[CF-metadata] Editing/publishing workflow (Hattersley, Richard)
Hello CF
I think this is an excellent proposal. In particular it would be very useful for the conclusion of a request for change (ticket) to include the explicit change to the CF conventions documents including review and commit.
Being able to access the latest development version of the conventions document including all the completed changes since the last release would be a particularly valuable capability.
mark
________________________________________
From: CF-metadata [cf-metadata-bounces at cgd.ucar.edu] on behalf of Hattersley, Richard [richard.hattersley at metoffice.gov.uk]
Sent: 20 March 2014 14:22
To: 'Schultz, Martin'; cf-metadata at cgd.ucar.edu
Subject: Re: [CF-metadata] Editing/publishing workflow (Hattersley, Richard)

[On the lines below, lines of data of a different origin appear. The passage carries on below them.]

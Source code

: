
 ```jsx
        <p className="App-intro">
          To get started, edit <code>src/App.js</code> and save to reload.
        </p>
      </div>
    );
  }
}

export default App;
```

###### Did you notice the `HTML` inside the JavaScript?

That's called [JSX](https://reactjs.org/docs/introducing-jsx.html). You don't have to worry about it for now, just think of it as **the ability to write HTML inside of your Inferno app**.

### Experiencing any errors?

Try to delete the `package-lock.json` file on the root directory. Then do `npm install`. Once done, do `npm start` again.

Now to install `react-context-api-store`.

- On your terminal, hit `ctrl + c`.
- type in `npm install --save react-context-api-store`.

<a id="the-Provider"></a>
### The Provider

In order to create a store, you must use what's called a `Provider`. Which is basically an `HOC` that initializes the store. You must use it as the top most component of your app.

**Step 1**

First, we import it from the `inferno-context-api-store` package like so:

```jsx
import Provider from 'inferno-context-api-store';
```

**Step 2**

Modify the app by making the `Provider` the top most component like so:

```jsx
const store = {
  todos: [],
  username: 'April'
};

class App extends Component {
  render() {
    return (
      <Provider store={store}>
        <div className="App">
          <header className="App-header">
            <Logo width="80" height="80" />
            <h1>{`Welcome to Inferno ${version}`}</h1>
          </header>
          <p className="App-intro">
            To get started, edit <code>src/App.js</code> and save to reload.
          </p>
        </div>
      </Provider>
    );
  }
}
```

> Instead of immediately releasing "1.7", there would be a, say six months period where we have "1.6" as official version and "1.7-beta" as test candidate for the next release
If we combine this with continually updated and published conventions documents then I think we're on to a winner.
To summarise so far, the workflow could be:
- Discussion takes place on a ticket/pull request.
- Pull request is merged in to the next development/alpha version. This automatically updates the published alpha version.
- At some point a new beta version is made and published. (This action only modifies relevant version numbers embedded in the document, e.g. in the title page.)
- In the unlikely case of a fix being required to a beta version then that will be done by merging directly to the beta version. The fix will also be applied to the current development version.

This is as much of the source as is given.